Conclusion and next steps

In this tutorial, we created a supervised machine learning project in Foundry, in which we:

  • Created a project for iterative model experimentation and development,
  • Performed initial feature preparation and pipelining,
  • Trained a production-ready model,
  • Deployed our model to a live-hosted endpoint and a batch pipeline that automatically updates.

Foundry automatically tracks the lineage of all resources you produce in the platform. At the end of this tutorial, you will have a pipeline resembling the below screenshots.
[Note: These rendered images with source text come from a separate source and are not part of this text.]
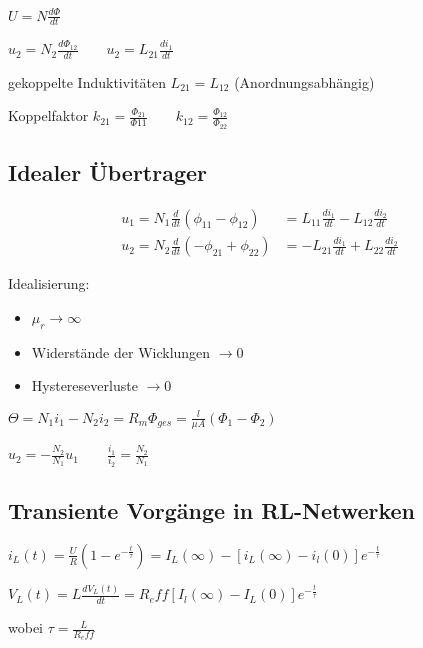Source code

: \documentclass[10pt,a4paper]{scrartcl}
\begin{document}
\begin{multicols*}{3}
	$U=N\frac{d\Phi}{dt}$
	
	$u_2=N_2\frac{d\Phi_{12}}{dt}\qquad u_2=L_{21}\frac{di_1}{dt}$
	
	gekoppelte Induktivitäten $L_{21}=L_{12}$ \scriptsize (Anordnungsabhängig)\normalsize
	
	Koppelfaktor $k_{21}=\frac{\Phi_{21}}{\Phi{11}}\qquad k_{12}=\frac{\Phi_{12}}{\Phi_{22}}$
	
	
	 
	
	\subsection{Idealer Übertrager}
	
		
	\begin{align*}
	u_1=N_1\frac{d}{dt}(\phi_{11}-\phi_{12})&=L_{11}\frac{di_1}{dt}-L_{12}\frac{di_2}{dt}\\	
	u_2=N_2\frac{d}{dt}(-\phi_{21}+\phi_{22})&=-L_{21}\frac{di_1}{dt}+L_{22}\frac{di_2}{dt}
	\end{align*}
	
	Idealisierung:
	
	\begin{itemize}
	\compaq
	\item
	$\mu_r\rightarrow\infty$
	\item
	Widerstände der Wicklungen $\rightarrow 0$
	\item
	Hystereseverluste $\rightarrow 0$
	\end{itemize}
	
	$\Theta = N_1i_1-N_2i_2=R_m\Phi_{ges}=\frac{l}{\mu A}(\Phi_1-\Phi_2)$
	
	$u_2=-\frac{N_2}{N_1}u_1\qquad \frac{i_1}{i_2}=\frac{N_2}{N_1}$
	
	
	
	 
	
	\subsection{Transiente Vorgänge in RL-Netwerken}
	
	$i_L(t)=\frac{U}{R}(1-e^{-\frac{t}{\tau}})=I_L(\infty)-[i_L(\infty)-i_l(0)]e^{-\frac{t}{\tau}}$
	
	$V_L(t)=L\frac{dV_L(t)}{dt}=R_eff[I_l(\infty)-I_L(0)]e^{-\frac{t}{\tau}}$
	
	wobei $\tau = \frac{L}{R_eff}$
	

\end{multicols*}
\end{document}
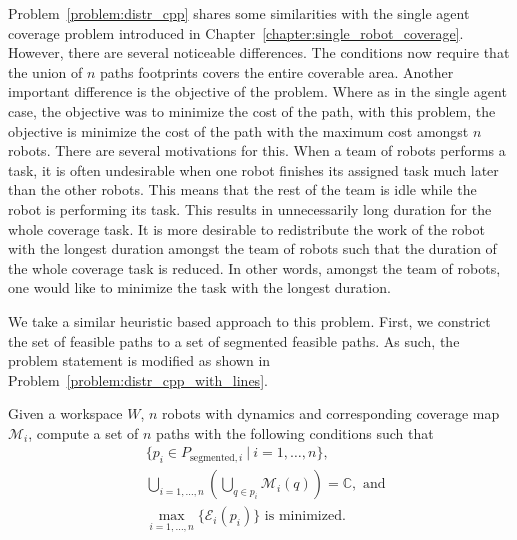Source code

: \documentclass[../main.tex]{subfiles}
\begin{document}
Problem~\ref{problem:distr_cpp} shares some similarities with the single agent coverage problem introduced in Chapter~\ref{chapter:single_robot_coverage}. However, there are several noticeable differences. %
The conditions now require that the union of $n$ paths footprints covers the entire coverable area. Another important difference is the objective of the problem. Where as in the single agent case, the objective was to minimize the cost of the path, with this problem, the objective is minimize the cost of the path with the maximum cost amongst $n$ robots. There are several motivations for this. When a team of robots performs a task, it is often undesirable when one robot finishes its assigned task much later than the other robots. This means that the rest of the team is idle while the robot is performing its task. This results in unnecessarily long duration for the whole coverage task. It is more desirable to redistribute the work of the robot with the longest duration amongst the team of robots such that the duration of the whole coverage task is reduced. In other words, amongst the team of robots, one would like to minimize the task with the longest duration.

We take a similar heuristic based approach to this problem. First, we constrict the set of feasible paths to a set of segmented feasible paths. As such, the problem statement is modified as shown in Problem~\ref{problem:distr_cpp_with_lines}.

\begin{problem}
\label{problem:distr_cpp_with_lines}
	Given a workspace $W$, $n$ robots with dynamics and corresponding coverage map $\mathcal{M}_i$, compute a set of $n$ paths with the following conditions
such that
	\begin{equation}
	\begin{aligned}
		& \{p_i\in P_{\text{segmented},i}\ |\ i=1,\dots,n\},\\
		& \bigcup_{i=1,\dots,n}(\bigcup_{q\in p_i}\mathcal{M}_i(q))=\mathbb{C},\text{ and}\\
		& \max_{i=1,\ldots,n}\{\mathcal{E}_i(p_i)\}\text{ is minimized.}
	\end{aligned}
	\end{equation}
\end{problem}
\end{document}
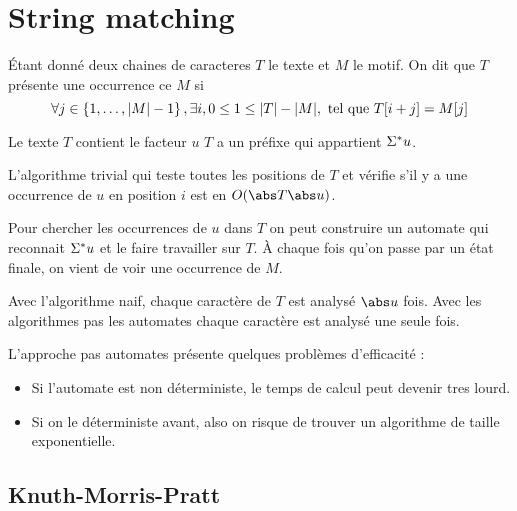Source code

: \section{String matching}


\begin{definition}
	Étant donné deux chaines de caracteres $T$ le texte et $M$ le motif.
	On dit que $T$ présente une occurrence ce $M$ si
	$$\forall j \in \left\{1,\ldots,|M| -1\right\}, \exists i, 0 \leq 1 \leq |T| - |M|, \text{ tel que } T[i + j] = M[j]$$
\end{definition}

\begin{remarque}
	Le texte $T$ contient le facteur $u$ \ssi $T$ a un préfixe qui appartient $\Sigma^{*} u$.
\end{remarque}

\begin{remarque}
	L'algorithme trivial qui teste toutes les positions de $T$ et vérifie s'il y a une occurrence de $u$ en position $i$ est en $O(\abs T \abs u)$.
\end{remarque}

\begin{remarque}
	Pour chercher les occurrences de $u$ dans $T$ on peut construire un automate qui reconnait $\Sigma^{*} u$ et le faire travailler sur $T$.
	À chaque fois qu'on passe par un état finale, on vient de voir une occurrence de $M$.
\end{remarque}

\begin{remarque}
	Avec l'algorithme naif, chaque caractère de $T$ est analysé $\abs u$ fois. Avec les algorithmes pas les automates chaque caractère est analysé une seule fois.
\end{remarque}

\begin{remarque}
	L'approche pas automates présente quelques problèmes d'efficacité :
	\begin{itemize}
		\item Si l'automate est non déterministe, le temps de calcul peut devenir tres lourd.
		\item Si on le déterministe avant, also on risque de trouver un algorithme de taille exponentielle.
	\end{itemize}
\end{remarque}

\subsection{Knuth-Morris-Pratt}

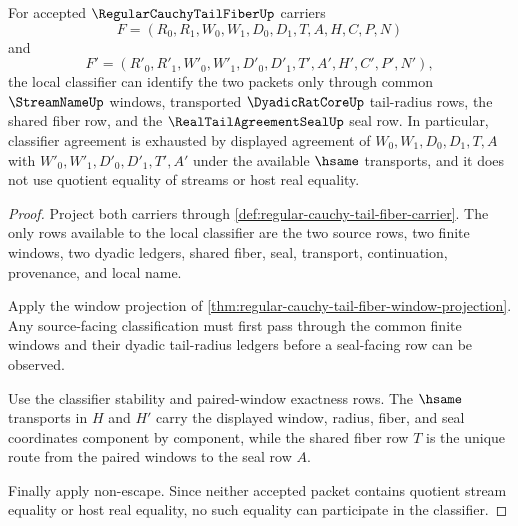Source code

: \begin{theorem}
\label{thm:regular-cauchy-tail-fiber-classifier-exactness}
For accepted $\RegularCauchyTailFiberUp$ carriers
$$
F=(R_0,R_1,W_0,W_1,D_0,D_1,T,A,H,C,P,N)
$$
and
$$
F'=(R'_0,R'_1,W'_0,W'_1,D'_0,D'_1,T',A',H',C',P',N'),
$$
the local classifier can identify the two packets only through common $\StreamNameUp$ windows, transported $\DyadicRatCoreUp$ tail-radius rows, the shared fiber row, and the $\RealTailAgreementSealUp$ seal row. In particular, classifier agreement is exhausted by displayed agreement of $W_0,W_1,D_0,D_1,T,A$ with $W'_0,W'_1,D'_0,D'_1,T',A'$ under the available $\hsame$ transports, and it does not use quotient equality of streams or host real equality.
\end{theorem}
\begin{proof}
Project both carriers through \autoref{def:regular-cauchy-tail-fiber-carrier}. The only rows available to the local classifier are the two source rows, two finite windows, two dyadic ledgers, shared fiber, seal, transport, continuation, provenance, and local name.

Apply the window projection of \autoref{thm:regular-cauchy-tail-fiber-window-projection}. Any source-facing classification must first pass through the common finite windows and their dyadic tail-radius ledgers before a seal-facing row can be observed.

Use the classifier stability and paired-window exactness rows. The $\hsame$ transports in $H$ and $H'$ carry the displayed window, radius, fiber, and seal coordinates component by component, while the shared fiber row $T$ is the unique route from the paired windows to the seal row $A$.

Finally apply non-escape. Since neither accepted packet contains quotient stream equality or host real equality, no such equality can participate in the classifier.
\end{proof}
Action: Navigate to your house_price_predictions dataset, select Explore pipelines > Explore data lineage.

Explore data lineage

Intro to modeling tutorial finished data lineage

Next steps

The next step is to convert this example workflow to a real workflow at your organization.

This typically includes:

  1. Integrate data from a range of data sources into Foundry to create a features_and_labels dataset that can be used for training and testing different models.
  2. Try different model architectures, parameters, and features to get the best performance for your model.
  3. Integrate your model's predictions into the Foundry Ontology for use in operational applications either through a batch deployment, live deployment, or Python transforms.
  4. Create pre-release checks in your modeling objectives to ensure models are approved before release.
  5. Create "writeback" actions to capture user actions as a new dataset and use this data for continuous re-training and improvement of your model.
  6. Create a model inference history to improve and iterate on your model for more accurate performance and usage.